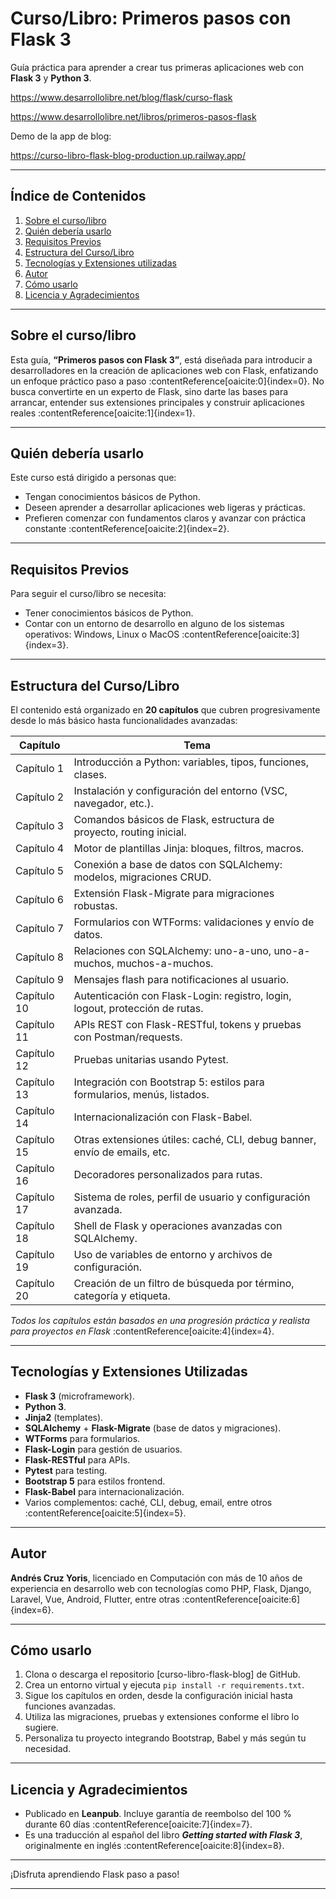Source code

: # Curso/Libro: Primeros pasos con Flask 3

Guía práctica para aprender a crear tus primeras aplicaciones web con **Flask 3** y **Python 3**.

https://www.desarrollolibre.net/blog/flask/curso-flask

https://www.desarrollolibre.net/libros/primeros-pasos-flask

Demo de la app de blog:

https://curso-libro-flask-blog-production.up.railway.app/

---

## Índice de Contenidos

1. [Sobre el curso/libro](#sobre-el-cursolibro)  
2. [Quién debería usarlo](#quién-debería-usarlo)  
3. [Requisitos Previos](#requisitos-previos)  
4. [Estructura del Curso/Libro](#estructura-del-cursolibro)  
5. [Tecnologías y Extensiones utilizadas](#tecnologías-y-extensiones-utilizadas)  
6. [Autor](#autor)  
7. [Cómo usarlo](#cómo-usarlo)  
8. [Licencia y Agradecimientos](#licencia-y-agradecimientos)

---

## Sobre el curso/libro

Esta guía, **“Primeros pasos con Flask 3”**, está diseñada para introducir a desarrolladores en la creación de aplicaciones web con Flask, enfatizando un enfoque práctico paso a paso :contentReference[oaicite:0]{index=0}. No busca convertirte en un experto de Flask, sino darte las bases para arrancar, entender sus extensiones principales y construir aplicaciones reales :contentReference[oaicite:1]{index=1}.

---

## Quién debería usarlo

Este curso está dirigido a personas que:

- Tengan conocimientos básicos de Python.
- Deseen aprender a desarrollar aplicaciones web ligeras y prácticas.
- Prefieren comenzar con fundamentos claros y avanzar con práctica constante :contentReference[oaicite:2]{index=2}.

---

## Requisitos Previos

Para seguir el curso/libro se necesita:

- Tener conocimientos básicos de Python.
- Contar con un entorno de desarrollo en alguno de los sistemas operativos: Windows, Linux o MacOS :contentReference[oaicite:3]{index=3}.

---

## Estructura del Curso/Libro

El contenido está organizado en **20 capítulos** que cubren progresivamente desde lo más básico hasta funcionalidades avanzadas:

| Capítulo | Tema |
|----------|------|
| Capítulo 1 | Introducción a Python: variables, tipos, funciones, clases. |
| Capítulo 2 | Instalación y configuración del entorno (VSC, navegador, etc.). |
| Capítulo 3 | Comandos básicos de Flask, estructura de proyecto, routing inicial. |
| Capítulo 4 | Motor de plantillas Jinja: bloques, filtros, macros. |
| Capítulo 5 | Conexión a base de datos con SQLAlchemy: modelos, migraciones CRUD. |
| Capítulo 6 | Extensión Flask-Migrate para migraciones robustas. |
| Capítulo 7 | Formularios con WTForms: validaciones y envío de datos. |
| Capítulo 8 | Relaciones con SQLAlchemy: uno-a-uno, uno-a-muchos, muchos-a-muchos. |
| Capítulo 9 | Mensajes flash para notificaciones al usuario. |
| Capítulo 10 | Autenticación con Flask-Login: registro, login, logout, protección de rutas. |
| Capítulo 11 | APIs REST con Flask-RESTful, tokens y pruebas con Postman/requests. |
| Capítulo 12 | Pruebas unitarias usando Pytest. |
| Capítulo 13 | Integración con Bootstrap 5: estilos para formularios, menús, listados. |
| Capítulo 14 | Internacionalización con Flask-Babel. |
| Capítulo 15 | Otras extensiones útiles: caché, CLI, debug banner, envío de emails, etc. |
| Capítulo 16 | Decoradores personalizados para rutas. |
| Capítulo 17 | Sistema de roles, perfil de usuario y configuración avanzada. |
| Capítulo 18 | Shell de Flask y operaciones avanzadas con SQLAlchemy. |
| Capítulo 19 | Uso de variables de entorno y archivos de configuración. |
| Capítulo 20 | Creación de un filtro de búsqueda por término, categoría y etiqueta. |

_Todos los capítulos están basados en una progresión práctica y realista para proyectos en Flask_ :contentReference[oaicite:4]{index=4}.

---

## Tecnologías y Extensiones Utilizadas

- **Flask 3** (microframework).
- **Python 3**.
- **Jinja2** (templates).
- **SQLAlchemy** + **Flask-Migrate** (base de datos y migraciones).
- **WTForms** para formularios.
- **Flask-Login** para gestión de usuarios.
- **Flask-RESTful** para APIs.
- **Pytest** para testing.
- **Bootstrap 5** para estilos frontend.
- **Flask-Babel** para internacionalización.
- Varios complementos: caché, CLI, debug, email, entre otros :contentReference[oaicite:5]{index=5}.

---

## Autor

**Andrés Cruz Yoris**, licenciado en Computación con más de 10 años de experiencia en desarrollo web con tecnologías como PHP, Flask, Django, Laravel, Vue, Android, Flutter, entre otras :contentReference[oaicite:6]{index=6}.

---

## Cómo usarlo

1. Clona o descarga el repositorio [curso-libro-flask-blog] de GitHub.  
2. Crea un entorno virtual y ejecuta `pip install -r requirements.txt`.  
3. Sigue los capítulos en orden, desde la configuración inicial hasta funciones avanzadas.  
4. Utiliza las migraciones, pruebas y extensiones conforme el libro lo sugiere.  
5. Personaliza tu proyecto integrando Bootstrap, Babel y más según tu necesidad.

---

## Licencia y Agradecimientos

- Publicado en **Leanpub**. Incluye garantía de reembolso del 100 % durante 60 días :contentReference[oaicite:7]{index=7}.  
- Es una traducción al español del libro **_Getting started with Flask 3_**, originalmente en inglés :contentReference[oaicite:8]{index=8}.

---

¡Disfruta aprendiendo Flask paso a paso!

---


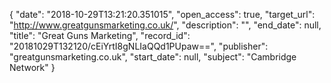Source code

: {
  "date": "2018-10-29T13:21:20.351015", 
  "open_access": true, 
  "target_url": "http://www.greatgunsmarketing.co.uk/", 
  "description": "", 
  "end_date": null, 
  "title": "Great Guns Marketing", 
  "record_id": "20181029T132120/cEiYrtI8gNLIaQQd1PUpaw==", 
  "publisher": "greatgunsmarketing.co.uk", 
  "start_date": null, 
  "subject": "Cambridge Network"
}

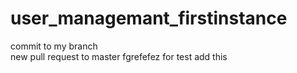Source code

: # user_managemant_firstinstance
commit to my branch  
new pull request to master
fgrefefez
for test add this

Exercise requirements:
Where the listing above reaches the line that contains "Guía práctica para", start retyping, and finish with the line that contains "- Deseen aprender"; reproduce those lines exactly and no others.

Task answer:
Guía práctica para aprender a crear tus primeras aplicaciones web con **Flask 3** y **Python 3**.

https://www.desarrollolibre.net/blog/flask/curso-flask

https://www.desarrollolibre.net/libros/primeros-pasos-flask

Demo de la app de blog:

https://curso-libro-flask-blog-production.up.railway.app/

---

## Índice de Contenidos

1. [Sobre el curso/libro](#sobre-el-cursolibro)  
2. [Quién debería usarlo](#quién-debería-usarlo)  
3. [Requisitos Previos](#requisitos-previos)  
4. [Estructura del Curso/Libro](#estructura-del-cursolibro)  
5. [Tecnologías y Extensiones utilizadas](#tecnologías-y-extensiones-utilizadas)  
6. [Autor](#autor)  
7. [Cómo usarlo](#cómo-usarlo)  
8. [Licencia y Agradecimientos](#licencia-y-agradecimientos)

---

## Sobre el curso/libro

Esta guía, **“Primeros pasos con Flask 3”**, está diseñada para introducir a desarrolladores en la creación de aplicaciones web con Flask, enfatizando un enfoque práctico paso a paso :contentReference[oaicite:0]{index=0}. No busca convertirte en un experto de Flask, sino darte las bases para arrancar, entender sus extensiones principales y construir aplicaciones reales :contentReference[oaicite:1]{index=1}.

---

## Quién debería usarlo

Este curso está dirigido a personas que:

- Tengan conocimientos básicos de Python.
- Deseen aprender a desarrollar aplicaciones web ligeras y prácticas.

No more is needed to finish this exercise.